When you install Exchange 2010 into an existing Exchange 2003 organization and perform journaling in this mixed organization, we recommend that you configure all distribution groups to use Exchange 2010 Hub Transport servers as distribution group expansion servers. This is recommended because messages wouldn't be journaled, even if the recipients are configured for journaling, if the following conditions are true:

  • Exchange 2010 recipients are configured for journaling.
  • Exchange 2010 recipients are included in the distribution group Sales, for example.
  • The Sales distribution group is configured to use an Exchange 2003 distribution list expansion server.

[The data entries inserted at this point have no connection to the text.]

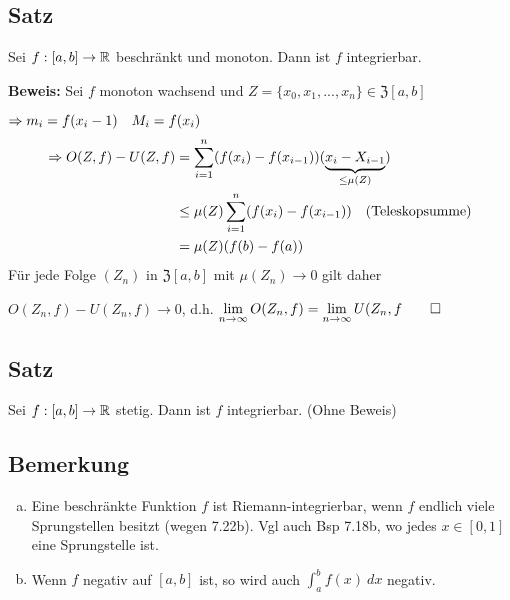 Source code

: \documentclass[10pt, a4paper, fleqn]{article}
\begin{document}
\subsection{Satz}
Sei $f: [a, b] \to \mathbb{R}$ beschränkt und monoton. Dann ist $f$ integrierbar.
\bigskip

\textbf{Beweis: } Sei $f$ monoton wachsend und $Z = \{x_0, x_1, ..., x_n\} \in \mathfrak{Z}[a, b]$

$\Rightarrow m_i = f(x_i - 1)\quad M_i = f(x_i)$
\[\begin{aligned}
    \Rightarrow O(Z, f) - U(Z, f) &=
    \sum_{i = 1}^n (f(x_i) - f(x_{i - 1}))(\underbrace{x_i - X_{i - 1}}_{\leq \mu(Z)}) \\
        &\leq \mu(Z) \sum_{i=1}^n (f(x_i) - f(x_{i - 1})) \quad \text{(Teleskopsumme)} \\
        &= \mu(Z)(f(b) - f(a))
\end{aligned}\]
Für jede Folge $(Z_n)$ in $\mathfrak{Z}[a, b]$ mit $\mu(Z_n) \to 0$ gilt daher

$O(Z_n, f) - U(Z_n, f) \to 0$, d.h. $\lim\limits_{n \to \infty} O(Z_n, f) = \lim\limits_{n \to \infty} U(Z_n, f \qed$

\subsection{Satz}
Sei $f: [a, b] \to \mathbb{R}$ stetig. Dann ist $f$ integrierbar. (Ohne Beweis)

\subsection{Bemerkung}
\begin{enumerate}[a)] %
    \item Eine beschränkte Funktion $f$ ist Riemann-integrierbar, wenn $f$ endlich viele Sprungstellen besitzt
    (wegen 7.22b). Vgl auch Bsp 7.18b, wo jedes $x \in [0, 1]$ eine Sprungstelle ist.
    \item Wenn $f$ negativ auf $[a, b]$ ist, so wird auch $\int_a^bf(x) \:dx$ negativ.
\end{enumerate}
\end{document}
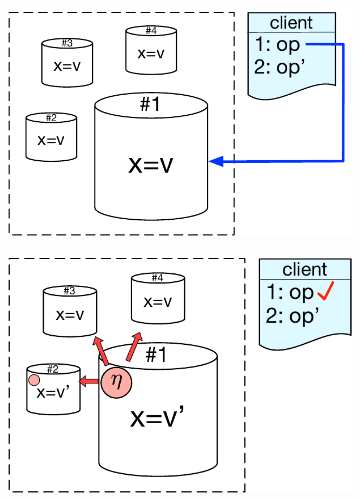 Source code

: \begin{figure}[t]
    \centering
    \begin{subfigure}[t]{0.3\textwidth}
    \centering
        \includegraphics[scale=0.32]{Figures/system_model1.pdf}
        \label{fig:sys_model1}
    \end{subfigure}
    \hfill
    \vline
    \hfill
    \begin{subfigure}[t]{0.3\textwidth}
        \centering
	\includegraphics[scale=0.32]{Figures/system_model2.pdf}
        \label{fig:sys_model2}
    \end{subfigure}
    \hfill
    \vline
    \hfill
    \begin{subfigure}[t]{0.3\textwidth}

\end{subfigure}
\end{figure}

In this scenario, the following chain of events occurs if an Exchange 2010 sender sends a message to the Sales distribution group:

  1. The message is sent to a Hub Transport server.
  2. Because the Sales distribution group isn't configured to use a Hub Transport server as the distribution group expansion server, the journal rules in the Exchange 2010 organization can't access the distribution group recipients. Therefore, no journal rules can be applied to the recipients in the distribution group.
  3. The message is routed to the Exchange 2003 server for expansion.
  4. The Exchange 2003 server expands the distribution group. Because the Exchange 2003 server can't access the Exchange 2010 journal rule configuration, no messages are journaled.
  5. The Exchange 2003 server routes the expanded messages back to the Exchange 2010 Hub Transport server for delivery to the Exchange 2010 recipients.
  6. The Hub Transport server receives the message. Because this isn't the first server to route these messages, the Hub Transport server assumes the messages have already been evaluated for journaling and the journal rules aren't applied.